What I needed was to apply this same energy not just to the act of writing, but to my publishing journey as well. The road to publication is just as fraught with road bumps, dark nights of the soul, and plot twists that would make even Agatha Christie’s head spin. But we don’t give up, do we? NaNoWriMo teaches us that. That our resilience is one of our most powerful weapons.
That’s why I finally decided to change course and pursue self publication. Because the truth that no one wants to tell you in an age of endless blog posts about “How To Publish Your Book In X Easy Steps” is that no writer’s journey is the same. Just because your favorite author managed to land an agent after a frenzied few weeks of writing one manuscript or because someone else you know stuck with querying 500 times over 10 years until they got their yes, does not mean you have to. Your journey is yours, just like any first NaNoWriMo draft that you’ve poured your soul into.
That’s why despite lots of folks trying to convince me otherwise, I decided to Kickstart my book to self publish it and set up my own indie publishing imprint. Is it a traditional path? Maybe not. But NaNo has taught me that my story matters, no matter what path I might choose. I can take those same lessons learned in the writing of my stories and let them grow beyond the page into an education for the self publication journey and beyond. I encourage you to do the same.

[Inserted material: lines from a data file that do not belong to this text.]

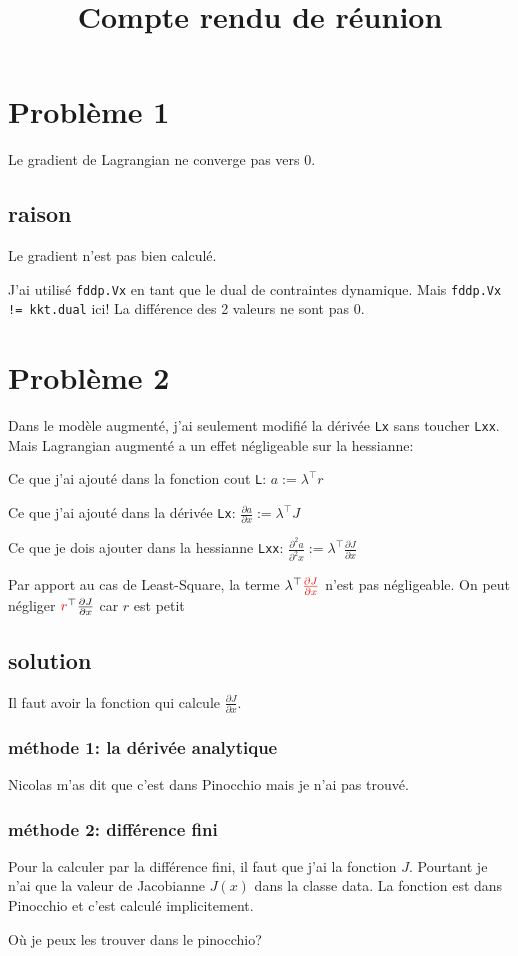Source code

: \documentclass[11pt]{article} %
\title{Compte rendu de réunion}
\begin{document}
\maketitle

\section*{Problème 1}
Le gradient de Lagrangian ne converge pas vers 0.

\subsection*{raison}

Le gradient n'est pas bien calculé.

J'ai utilisé \texttt{fddp.Vx} en tant que le dual de contraintes dynamique. Mais \texttt{fddp.Vx != kkt.dual} ici! La différence des 2 valeurs ne sont pas 0.

\section*{Problème 2}
Dans le modèle augmenté, j'ai seulement modifié la dérivée \texttt{Lx} sans toucher \texttt{Lxx}. Mais Lagrangian augmenté a un effet négligeable sur la hessianne:

Ce que j'ai ajouté dans la fonction cout \texttt{L}: $a := \lambda^\top r$

Ce que j'ai ajouté dans la dérivée \texttt{Lx}: $\frac{\partial{a}}{\partial{x}} := \lambda^\top J$

\medskip
Ce que je dois ajouter dans la hessianne \texttt{Lxx}: 
$\frac{\partial^2{a}}{\partial^2{x}} := \lambda^\top \frac{\partial{J}}{\partial{x}}$

Par apport au cas de Least-Square, la terme $\lambda^\top \textcolor{red}{\frac{\partial{J}}{\partial{x}}}$ n'est pas négligeable. On peut négliger $\textcolor{red}{r}^\top \frac{\partial{J}}{\partial{x}}$ car $r$ est petit

\subsection*{solution}
Il faut avoir la fonction qui calcule $\frac{\partial{J}}{\partial{x}}$.
\subsubsection*{méthode 1: la dérivée analytique}
 Nicolas m'as dit que c'est dans Pinocchio mais je n'ai pas trouvé. 
\subsubsection*{méthode 2: différence fini}
Pour la calculer par la différence fini, il faut que j'ai la fonction $J$. Pourtant je n'ai que la valeur de Jacobianne $J(x)$ dans la classe data. La fonction est dans Pinocchio et c'est calculé implicitement.

Où je peux les trouver dans le pinocchio?
\end{document}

Don’t let anyone tell you what your publishing journey “should” look like, because whoever offers that advice is lacking the one thing that you happen to be the only person in the universe to have—yourself. Don’t be afraid to chase something like self publication even if industry experts are telling you you’ll never make it that way. Because if NaNoWriMo has taught me anything, it is that even if the story doesn’t go the way I planned, it doesn’t mean it wasn’t worth writing. The journey alone is always worth it.
Read Chapter One of STILL THE STARS here & support the campaign on Kickstarter!
Elayna Mae Darcy (she/they) is a queer YA author, poet, and filmmaker from Philadelphia. A self proclaimed NaNoLifer, Elayna has participated in the annual event ever since she was 14, and currently serves as one of the MLs for the Philly region & a sprint leader on @NaNoWordSprints. They are the author of two poetry collections, UNRAVELING LIGHT and DARKNESS UNDONE, the sci-fi short story, CONTINUUM, and STILL THE STARS will be their YA debut. You can learn more at elaynamusings.com or find them on twitter at @elaynamae.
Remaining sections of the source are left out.